- _Task instructions_
Among the entries below, which lines include the string "sending"? Show each one.

====== Exercise data

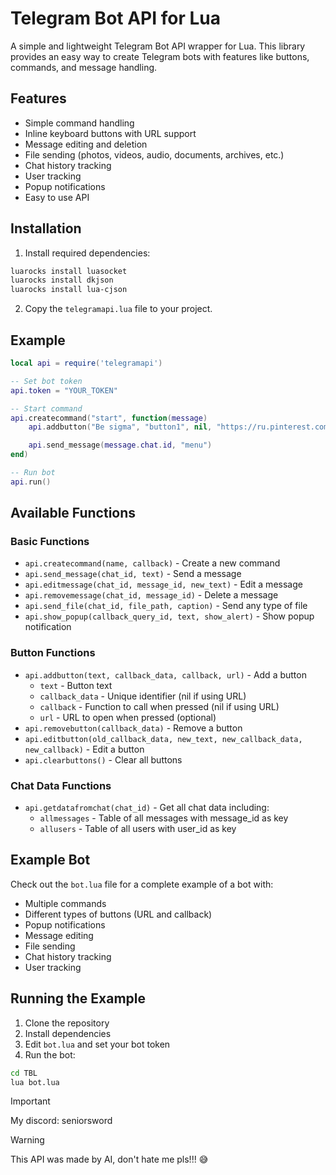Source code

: # Telegram Bot API for Lua

A simple and lightweight Telegram Bot API wrapper for Lua. This library provides an easy way to create Telegram bots with features like buttons, commands, and message handling.

## Features

- Simple command handling
- Inline keyboard buttons with URL support
- Message editing and deletion
- File sending (photos, videos, audio, documents, archives, etc.)
- Chat history tracking
- User tracking
- Popup notifications
- Easy to use API

## Installation

1. Install required dependencies:
```bash
luarocks install luasocket
luarocks install dkjson
luarocks install lua-cjson
```

2. Copy the `telegramapi.lua` file to your project.

## Example

```lua
local api = require('telegramapi')

-- Set bot token
api.token = "YOUR_TOKEN"

-- Start command
api.createcommand("start", function(message)
    api.addbutton("Be sigma", "button1", nil, "https://ru.pinterest.com/pin/940407965937376362/")

    api.send_message(message.chat.id, "menu")
end)

-- Run bot
api.run()
```

## Available Functions

### Basic Functions
- `api.createcommand(name, callback)` - Create a new command
- `api.send_message(chat_id, text)` - Send a message
- `api.editmessage(chat_id, message_id, new_text)` - Edit a message
- `api.removemessage(chat_id, message_id)` - Delete a message
- `api.send_file(chat_id, file_path, caption)` - Send any type of file
- `api.show_popup(callback_query_id, text, show_alert)` - Show popup notification

### Button Functions
- `api.addbutton(text, callback_data, callback, url)` - Add a button
  - `text` - Button text
  - `callback_data` - Unique identifier (nil if using URL)
  - `callback` - Function to call when pressed (nil if using URL)
  - `url` - URL to open when pressed (optional)
- `api.removebutton(callback_data)` - Remove a button
- `api.editbutton(old_callback_data, new_text, new_callback_data, new_callback)` - Edit a button
- `api.clearbuttons()` - Clear all buttons

### Chat Data Functions
- `api.getdatafromchat(chat_id)` - Get all chat data including:
  - `allmessages` - Table of all messages with message_id as key
  - `allusers` - Table of all users with user_id as key

## Example Bot

Check out the `bot.lua` file for a complete example of a bot with:
- Multiple commands
- Different types of buttons (URL and callback)
- Popup notifications
- Message editing
- File sending
- Chat history tracking
- User tracking

## Running the Example

1. Clone the repository
2. Install dependencies
3. Edit `bot.lua` and set your bot token
4. Run the bot:
```bash
cd TBL
lua bot.lua
```

> [!IMPORTANT]
> My discord: seniorsword

> [!WARNING]
> This API was made by AI, don't hate me pls!!! 😅
>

============

- _Solution for this task_
- File sending (photos, videos, audio, documents, archives, etc.)
- File sending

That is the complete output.